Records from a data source
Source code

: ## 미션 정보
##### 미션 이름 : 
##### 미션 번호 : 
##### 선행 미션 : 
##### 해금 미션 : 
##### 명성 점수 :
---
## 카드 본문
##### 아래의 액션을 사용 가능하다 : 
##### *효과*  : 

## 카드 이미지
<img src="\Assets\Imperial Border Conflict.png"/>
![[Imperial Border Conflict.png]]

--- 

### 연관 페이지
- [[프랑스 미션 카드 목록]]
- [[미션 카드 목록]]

* _WORK ORDER_: Go through the data and copy each line exactly as it was written.

* _SOLUTION TO THIS PROBLEM_:
Source code

: ## 미션 정보
##### 미션 이름 : 
##### 미션 번호 : 
##### 선행 미션 : 
##### 해금 미션 : 
##### 명성 점수 :
---
## 카드 본문
##### 아래의 액션을 사용 가능하다 : 
##### *효과*  : 

## 카드 이미지
<img src="\Assets\Imperial Border Conflict.png"/>
![[Imperial Border Conflict.png]]

--- 

### 연관 페이지
- [[프랑스 미션 카드 목록]]
- [[미션 카드 목록]]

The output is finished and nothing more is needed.